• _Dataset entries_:

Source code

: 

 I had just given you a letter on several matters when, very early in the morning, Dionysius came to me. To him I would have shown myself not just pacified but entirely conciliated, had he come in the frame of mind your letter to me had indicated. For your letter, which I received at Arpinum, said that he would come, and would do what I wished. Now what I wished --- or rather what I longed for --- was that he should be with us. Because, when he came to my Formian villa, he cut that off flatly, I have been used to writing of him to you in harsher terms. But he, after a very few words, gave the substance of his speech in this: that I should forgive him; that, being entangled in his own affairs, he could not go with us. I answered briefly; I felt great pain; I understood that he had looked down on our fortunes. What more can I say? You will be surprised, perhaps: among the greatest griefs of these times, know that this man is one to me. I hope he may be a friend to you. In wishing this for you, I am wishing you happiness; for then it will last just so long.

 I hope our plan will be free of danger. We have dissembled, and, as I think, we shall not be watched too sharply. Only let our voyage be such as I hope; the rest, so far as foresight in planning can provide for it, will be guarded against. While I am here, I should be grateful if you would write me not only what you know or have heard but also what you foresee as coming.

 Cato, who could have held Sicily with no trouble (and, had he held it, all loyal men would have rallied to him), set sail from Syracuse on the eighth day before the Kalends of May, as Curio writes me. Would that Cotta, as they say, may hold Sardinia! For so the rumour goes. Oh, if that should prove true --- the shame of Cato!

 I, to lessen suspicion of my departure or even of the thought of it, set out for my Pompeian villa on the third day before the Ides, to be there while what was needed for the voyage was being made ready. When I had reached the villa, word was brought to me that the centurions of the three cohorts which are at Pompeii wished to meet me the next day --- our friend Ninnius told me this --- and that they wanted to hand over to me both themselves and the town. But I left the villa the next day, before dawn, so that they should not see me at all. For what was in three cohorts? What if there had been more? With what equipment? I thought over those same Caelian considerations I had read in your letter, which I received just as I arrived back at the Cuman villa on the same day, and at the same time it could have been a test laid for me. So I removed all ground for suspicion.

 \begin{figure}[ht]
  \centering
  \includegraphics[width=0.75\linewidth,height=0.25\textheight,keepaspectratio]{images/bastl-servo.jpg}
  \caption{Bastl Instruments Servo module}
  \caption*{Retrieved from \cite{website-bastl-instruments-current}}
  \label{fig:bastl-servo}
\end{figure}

• _What the exercise asks_: Every line in the records above with the string "caption" in it should be shown.

• _Answer below_:
  \caption{Bastl Instruments Servo module}
  \caption*{Retrieved from \cite{website-bastl-instruments-current}}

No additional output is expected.